Бледный всадник: как «испанка» изменила мир — страница 32 из 70

. На улицах открыли походные кухни для раздачи похлебки бедноте. Сионист Пинхас Рутенберг, волею судеб оказавшийся в начале 1919 года в Одессе, застал там следующую картину[214]: «Безумно растущая дороговизна, голод, холод, мрак, мор, взяточничество, грабежи, налеты, убийства, бессудные казни, смертельная жуть по ночам, отсутствие элементарной безопасности жизни даже днем»[215].

То ли наперекор, то ли благодаря острому чувству обреченности одесситы продолжали неистово гнаться за чувственными удовольствиями, и вдруг посреди разгула убийств и кутежей в город вернулся испанский грипп. В начале февраля Вера Холодная участвовала в благотворительном сборном спектакле в пользу безработных коллег на сцене литературно-артистического общества[216]. Они с Осипом Руничем исполнили там на пару отрывок из фильма «Последнее танго». В зале было холодно, публика куталась в шубы, актриса же на сцене предстала в одной лишь тонкой ночной рубашке. По дороге из клуба в гостиницу, где остановилась Холодная, лошадь, везшая сани, увязла в снегу, и актрисе пришлось проделать остаток дороги пешком. На следующий же день она заболела. Никто из призванных на помощь знаменитых одесских докторов спасти звезду не смог, и через восемь дней после своего последнего выступления Вера Холодная скончалась. Тело по просьбе родственников забальзамировали, чтобы впоследствии перевезти его для захоронения домой, в Москву, как только (они на это еще надеялись) там будет восстановлена старая законная власть. Удостоившийся чести произвести бальзамирование тела знаменитости патологоанатом старой городской больницы М. М. Тизенгаузен не оставил потомкам сомнений в истинной причине ее смерти, написав в свидетельстве о смерти русским языком: «испанка»[217].

18 февраля, на второй день после смерти Веры Холодной, ее отпели по православному обряду в Спасо-Преображенском кафедральном соборе. Толпа собралась колоссальная, включая и евреев. Начались препирательства: ни служивший панихиду поп, ни часть близких актрисы видеть на отпевании евреев не желали. Те, однако, уходить отказывались: им тоже хотелось отдать дань последнего уважения восхищавшей их красавице. Хорошо, что вмешался настоятель собора и утихомирил страсти, распорядившись продолжать службу при евреях, если те будут вести себя тихо.

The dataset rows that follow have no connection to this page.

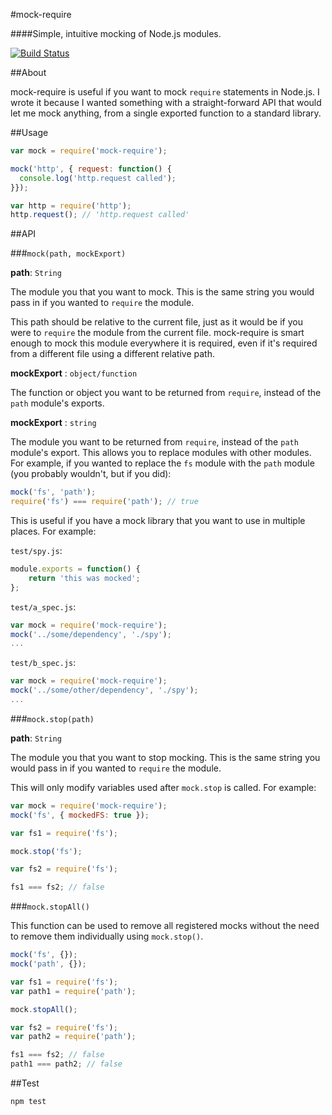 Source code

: #mock-require

####Simple, intuitive mocking of Node.js modules.

[![Build Status](https://travis-ci.org/boblauer/mock-require.svg)](https://travis-ci.org/boblauer/mock-require)

##About

mock-require is useful if you want to mock `require` statements in Node.js.  I wrote it because I wanted something with a straight-forward API that would let me mock anything, from a single exported function to a standard library.

##Usage

```javascript
var mock = require('mock-require');

mock('http', { request: function() {
  console.log('http.request called');
}});

var http = require('http');
http.request(); // 'http.request called'
```

##API

###`mock(path, mockExport)`

__path__: `String`

The module you that you want to mock.  This is the same string you would pass in if you wanted to `require` the module.

This path should be relative to the current file, just as it would be if you were to `require` the module from the current file.  mock-require is smart enough to mock this module everywhere it is required, even if it's required from a different file using a different relative path.

__mockExport__ : `object/function`

The function or object you want to be returned from `require`, instead of the `path` module's exports.

__mockExport__ : `string`

The module you want to be returned from `require`, instead of the `path` module's export.  This allows you to replace modules with other modules.  For example, if you wanted to replace the `fs` module with the `path` module (you probably wouldn't, but if you did):

```javascript
mock('fs', 'path');
require('fs') === require('path'); // true
```
This is useful if you have a mock library that you want to use in multiple places.  For example:

`test/spy.js`:
```javascript
module.exports = function() {
    return 'this was mocked';
};
```

`test/a_spec.js`:
```javascript
var mock = require('mock-require');
mock('../some/dependency', './spy');
...
```

`test/b_spec.js`:
```javascript
var mock = require('mock-require');
mock('../some/other/dependency', './spy');
...
```

###`mock.stop(path)`

__path__: `String`

The module you that you want to stop mocking.  This is the same string you would pass in if you wanted to `require` the module.

This will only modify variables used after `mock.stop` is called.  For example:

```javascript
var mock = require('mock-require');
mock('fs', { mockedFS: true });

var fs1 = require('fs');

mock.stop('fs');

var fs2 = require('fs');

fs1 === fs2; // false
```

###`mock.stopAll()`

This function can be used to remove all registered mocks without the need to remove them individually using `mock.stop()`.

```javascript
mock('fs', {});
mock('path', {});

var fs1 = require('fs');
var path1 = require('path');

mock.stopAll();

var fs2 = require('fs');
var path2 = require('path');

fs1 === fs2; // false
path1 === path2; // false
```

##Test

```
npm test
```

Похороны состоялись на следующий день и предварялись заупокойной службой в том же соборе, причем прощание и вынос гроба с телом были засняты на кинокамеру, – ну а как еще могло быть во временной столице российской киноиндустрии?.. Один присутствовавший там журналист потом писал, что чувствовал себя будто на съемочной площадке фильма с королевой экрана в главной роли. Он вспомнил последний виденный им фильм с участием Холодной и то, как зал взорвался аплодисментами при первом ее появлении в кадре. И собор снова был полон, и толпы людей выстроились вдоль дороги от него до Первого христианского кладбища, где гроб с забальзамированным телом Холодной поместили в часовню вплоть до откладывающейся на неопределенный срок отправки в Москву. Открытый гроб несли поклонники, а она возлежала в нем в том самом платье, в котором снималась в одном из популярнейших своих фильмов, трагической мелодраме «У камина».

Останки Холодной до Москвы так и не доехали, а со временем просто затерялись. Вероятнее всего, они все еще хранились в часовне при Первом христианском кладбище, когда часовню сровняли с землей, а кладбище закатали под асфальт в начале 1930-х годов. Но их «таинственное» исчезновение лишь подлило масла в огонь фантазии авторов конспирологических теорий, которыми и по сей день овеяна история ее смерти. По одной из таких версий, причиной смерти Холодной якобы стал букет отравленных белых лилий, присланный ей французским консулом, заподозрившим ее в шпионаже на красных. Через считаные дни после похорон актрисы документальный фильм о них уже шел при полном аншлаге все в тех же кинотеатрах, которые минувшим летом ломились от публики на показах «Женщины, которая изобрела любовь», а бандиты Япончика, по воспоминаниям Паустовского, пресытившись мародерством, засели в ночных клубах города, «перепевая на все лады душераздирающий мотив смерти Веры Холодной».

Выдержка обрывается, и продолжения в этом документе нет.